ProMatch: Semi-Supervised Learning with Prototype Consistency

This entry is adapted from the peer-reviewed paper 10.3390/math11163537

Semi-supervised learning (SSL) methods have made significant advancements by combining consistency-regularization and pseudo-labeling in a joint learning paradigm. The core concept of these methods is to identify consistency targets (pseudo-labels) by selecting predicted distributions with high confidence from weakly augmented unlabeled samples.
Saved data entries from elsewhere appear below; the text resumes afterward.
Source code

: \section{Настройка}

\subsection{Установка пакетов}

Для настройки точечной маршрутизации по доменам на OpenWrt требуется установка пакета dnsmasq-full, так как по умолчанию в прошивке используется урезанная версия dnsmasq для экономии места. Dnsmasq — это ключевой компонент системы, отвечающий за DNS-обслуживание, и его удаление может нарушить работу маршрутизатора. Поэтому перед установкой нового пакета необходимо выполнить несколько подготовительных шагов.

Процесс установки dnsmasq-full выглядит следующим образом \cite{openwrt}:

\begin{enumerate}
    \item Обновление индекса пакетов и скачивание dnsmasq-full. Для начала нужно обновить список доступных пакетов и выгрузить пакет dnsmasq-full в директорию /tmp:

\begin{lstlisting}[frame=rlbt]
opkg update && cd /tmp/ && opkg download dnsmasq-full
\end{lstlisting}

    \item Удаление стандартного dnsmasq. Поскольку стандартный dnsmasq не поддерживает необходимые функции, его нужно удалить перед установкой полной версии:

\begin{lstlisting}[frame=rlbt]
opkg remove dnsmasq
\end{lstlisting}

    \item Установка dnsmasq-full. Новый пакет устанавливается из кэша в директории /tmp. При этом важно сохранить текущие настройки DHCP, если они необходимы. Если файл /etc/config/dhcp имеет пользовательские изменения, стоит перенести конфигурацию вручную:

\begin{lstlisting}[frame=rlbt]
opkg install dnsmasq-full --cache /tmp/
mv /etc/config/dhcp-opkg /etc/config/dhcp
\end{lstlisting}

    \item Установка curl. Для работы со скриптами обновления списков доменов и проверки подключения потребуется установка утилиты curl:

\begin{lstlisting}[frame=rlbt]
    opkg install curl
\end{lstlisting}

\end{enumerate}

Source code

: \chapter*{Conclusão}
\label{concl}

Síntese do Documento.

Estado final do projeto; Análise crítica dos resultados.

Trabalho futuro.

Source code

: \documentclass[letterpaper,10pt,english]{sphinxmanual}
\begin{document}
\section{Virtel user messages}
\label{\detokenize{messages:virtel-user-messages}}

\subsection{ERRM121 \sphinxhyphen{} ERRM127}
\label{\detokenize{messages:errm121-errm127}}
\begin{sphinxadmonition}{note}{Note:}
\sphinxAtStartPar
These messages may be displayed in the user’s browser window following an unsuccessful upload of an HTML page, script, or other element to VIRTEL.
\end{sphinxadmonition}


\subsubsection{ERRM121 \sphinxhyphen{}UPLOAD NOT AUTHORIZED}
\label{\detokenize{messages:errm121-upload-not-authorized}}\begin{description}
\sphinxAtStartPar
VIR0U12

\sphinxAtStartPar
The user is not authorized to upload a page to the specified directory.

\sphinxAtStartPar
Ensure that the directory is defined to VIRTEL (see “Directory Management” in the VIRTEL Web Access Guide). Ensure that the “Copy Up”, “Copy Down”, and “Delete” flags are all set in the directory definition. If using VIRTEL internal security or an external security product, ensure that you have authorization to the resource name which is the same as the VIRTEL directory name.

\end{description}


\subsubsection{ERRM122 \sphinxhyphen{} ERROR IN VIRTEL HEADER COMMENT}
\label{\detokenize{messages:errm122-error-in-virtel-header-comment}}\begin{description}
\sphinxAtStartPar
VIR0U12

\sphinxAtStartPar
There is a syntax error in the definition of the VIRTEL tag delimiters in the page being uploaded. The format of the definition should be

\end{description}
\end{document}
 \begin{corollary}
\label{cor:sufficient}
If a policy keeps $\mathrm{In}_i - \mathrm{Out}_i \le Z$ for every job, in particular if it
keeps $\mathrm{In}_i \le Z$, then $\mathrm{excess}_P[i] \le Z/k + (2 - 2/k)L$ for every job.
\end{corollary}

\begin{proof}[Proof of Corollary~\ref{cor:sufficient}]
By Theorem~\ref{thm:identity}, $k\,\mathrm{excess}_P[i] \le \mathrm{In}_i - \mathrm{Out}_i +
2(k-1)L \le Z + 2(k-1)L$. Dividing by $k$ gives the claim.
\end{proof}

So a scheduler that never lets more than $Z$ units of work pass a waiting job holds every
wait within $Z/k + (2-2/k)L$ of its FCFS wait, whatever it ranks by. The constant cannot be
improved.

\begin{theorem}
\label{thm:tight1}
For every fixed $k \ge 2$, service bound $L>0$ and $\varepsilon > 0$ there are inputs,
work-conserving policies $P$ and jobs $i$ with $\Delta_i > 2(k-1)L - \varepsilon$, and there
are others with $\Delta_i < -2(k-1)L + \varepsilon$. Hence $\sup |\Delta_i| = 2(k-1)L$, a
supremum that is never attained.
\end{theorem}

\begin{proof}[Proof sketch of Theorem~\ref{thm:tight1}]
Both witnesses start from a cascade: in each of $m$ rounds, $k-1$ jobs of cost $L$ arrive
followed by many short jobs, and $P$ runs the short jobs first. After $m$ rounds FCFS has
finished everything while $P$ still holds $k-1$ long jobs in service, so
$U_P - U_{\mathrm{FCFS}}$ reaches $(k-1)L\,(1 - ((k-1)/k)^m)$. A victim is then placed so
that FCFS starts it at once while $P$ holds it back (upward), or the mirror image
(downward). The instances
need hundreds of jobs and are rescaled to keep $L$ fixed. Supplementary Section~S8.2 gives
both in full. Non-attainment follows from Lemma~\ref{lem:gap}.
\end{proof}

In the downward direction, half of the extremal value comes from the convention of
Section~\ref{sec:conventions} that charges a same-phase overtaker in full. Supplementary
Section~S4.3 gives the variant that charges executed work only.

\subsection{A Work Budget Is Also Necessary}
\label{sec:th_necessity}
semi-supervised pseudo-label prototype consistency

1. Introduction

In the past few decades, machine leaning has demonstrated remarkable success across various visual tasks ^[1]^[2]^[3]^[4]^[5]^[6]^[7]^[8]. This success can be attributed to advancements in learning algorithms and the availability of extensive labeled datasets. However, in real-world scenarios, the construction of large labeled datasets can be costly and often impractical. Therefore, finding ways to effectively learn from a limited number of labeled data points has become a major concern. This is where semi-supervised learning (SSL) ^[9]^[10]^[11] comes into play. SSL is an important branch of the machine learning theory and its algorithms, which has emerged as a promising solution to address this challenge by leveraging the abundance of unlabeled data. It has proven to be a remarkable achievement in the field.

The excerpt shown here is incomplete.